His Love Is Unchanging

Like all his other attributes, God’s love is eternal and unchanging. The Father loves the Son, and if these two are co-eternal, then their love must be eternal. We know that his love for his people is eternal, too, for he lovingly chose them before the foundation of the world. And there are many references in scripture to the steadfastness or faithfulness of God’s love (see Lamentations 3:22; Psalm 59:10 and more), an unchanging quality that, as we shall see below, gives security to those he loves. 

His Love Is Particular

God’s love is particular—not persnickety particular, but particular in the sense that it is selective rather than simply generally diffused. There is a sense in which God’s love toward mankind is general love, for out of his love he provides and sustains us all; but at the same time, God has a special love for his own. God’s love was with those within the nation Israel in a way it was not with those in the nations around them.
Yet the Lord set his heart in love on your fathers and chose their offspring after them, you above all peoples, as you are this day (Deuteronomy 10:15, ESV).
In the New Testament, we see God's particular love for his own people. He loved his church and gave himself for her (Ephesians 5:25). Out of his special love, God disciplines those who are his own children, and that we are on the receiving end of God’s disciplining love is proof that we are belong to him (Hebrews 12). 
And God’s loves each of his children individually. Most often, scripture refers to the objects of God’s love as a group—us, or the church, or his people, or the world; but  those who belong to him can rejoice along with the Apostle Paul that the Son of God "loved me and gave himself for me" (Galatians 2:20). 

We Love Because He Loves

God is the only source of true love, so any love we have for others comes from him. If we are his—if we belong to the One who is the source of all love—then we will be loving. 
[L]ove is from God, and whoever loves has been born of God and knows God. Anyone who does not love does not know God, because God is love (1 John 4:7-8, ESV).
From 1 John 4 we also learn that the love God’s children show to others is a work of his Spirit within them:
[I]f we love one another, God abides in us and his love is perfected in us.
By this we know that we abide in him and he in us, because he has given us of his Spirit (1 John 4:12-13, ESV).
It is also through the Spirit that we come to understand something of the greatness of God's for us. Paul's prayer for the Ephesians is 
that according to the riches of his glory he may grant you to be strengthened with power through his Spirit in your inner being, so that Christ may dwell in your hearts through faith—that you, being rooted and grounded in love, may have strength to comprehend with all the saints what is the breadth and length and height and depth, and to know the love of Christ that surpasses knowledge, that you may be filled with all the fullness of God (Ephesians 3:16-19, ESV).
Think about it: The "love of Christ that surpasses knowledge" can be comprehended—known!—through the power of the Spirit. In the power of the Spirit, measureless love can fill us. 

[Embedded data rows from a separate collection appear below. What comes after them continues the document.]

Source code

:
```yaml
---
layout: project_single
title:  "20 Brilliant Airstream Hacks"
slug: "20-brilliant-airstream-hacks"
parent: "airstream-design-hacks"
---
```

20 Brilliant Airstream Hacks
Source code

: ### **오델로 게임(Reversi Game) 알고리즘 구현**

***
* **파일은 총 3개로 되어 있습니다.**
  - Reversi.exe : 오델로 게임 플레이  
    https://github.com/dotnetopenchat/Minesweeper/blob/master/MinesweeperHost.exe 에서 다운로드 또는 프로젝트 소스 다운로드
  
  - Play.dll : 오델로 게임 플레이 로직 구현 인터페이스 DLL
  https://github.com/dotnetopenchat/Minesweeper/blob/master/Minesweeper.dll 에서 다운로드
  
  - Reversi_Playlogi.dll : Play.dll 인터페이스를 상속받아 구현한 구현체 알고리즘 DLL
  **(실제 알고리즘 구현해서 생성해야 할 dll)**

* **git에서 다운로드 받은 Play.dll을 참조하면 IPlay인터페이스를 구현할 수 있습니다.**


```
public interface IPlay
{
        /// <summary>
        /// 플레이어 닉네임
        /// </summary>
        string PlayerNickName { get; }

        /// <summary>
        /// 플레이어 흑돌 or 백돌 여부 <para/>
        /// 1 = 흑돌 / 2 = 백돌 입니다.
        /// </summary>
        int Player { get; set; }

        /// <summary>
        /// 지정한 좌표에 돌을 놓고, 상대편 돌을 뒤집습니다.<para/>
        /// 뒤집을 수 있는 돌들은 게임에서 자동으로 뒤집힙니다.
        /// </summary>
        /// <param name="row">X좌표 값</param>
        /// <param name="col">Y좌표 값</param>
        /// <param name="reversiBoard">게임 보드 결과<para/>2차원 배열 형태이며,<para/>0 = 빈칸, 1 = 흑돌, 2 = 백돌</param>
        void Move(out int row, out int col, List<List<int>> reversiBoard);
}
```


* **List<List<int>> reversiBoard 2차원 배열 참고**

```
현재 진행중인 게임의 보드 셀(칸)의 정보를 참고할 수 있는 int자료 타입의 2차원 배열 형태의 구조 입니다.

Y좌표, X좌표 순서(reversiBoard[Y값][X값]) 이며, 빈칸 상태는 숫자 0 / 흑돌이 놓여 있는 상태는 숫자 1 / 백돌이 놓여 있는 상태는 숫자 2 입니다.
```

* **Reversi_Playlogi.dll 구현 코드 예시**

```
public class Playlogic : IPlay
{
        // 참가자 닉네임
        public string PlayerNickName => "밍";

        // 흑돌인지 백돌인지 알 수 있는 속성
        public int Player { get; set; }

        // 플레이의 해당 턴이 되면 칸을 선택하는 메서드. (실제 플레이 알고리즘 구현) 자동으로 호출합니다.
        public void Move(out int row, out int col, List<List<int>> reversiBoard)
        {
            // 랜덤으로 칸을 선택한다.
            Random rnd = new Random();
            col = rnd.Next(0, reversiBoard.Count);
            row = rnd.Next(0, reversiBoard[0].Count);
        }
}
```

We Are Safe Because He Loves

That God loves us is our security. 
Who shall separate us from the love of Christ? Shall tribulation, or distress, or persecution, or famine, or nakedness, or danger, or sword? As it is written,
“For your sake we are being killed all the day long;
we are regarded as sheep to be slaughtered.”
No, in all these things we are more than conquerors through him who loved us. For I am sure that neither death nor life, nor angels nor rulers, nor things present nor things to come, nor powers, nor height nor depth, nor anything else in all creation, will be able to separate us from the love of God in Christ Jesus our Lord (Romans 8:35-39, ESV).
If God did not spare the Son he loves because he loved us, his love is a love we can count on to give us everything else we need. God’s love for us has already cost him his own son; he will not give up on us, ever. Nothing—no person or power or circumstance—can take God’s love from us, and we can rest in that.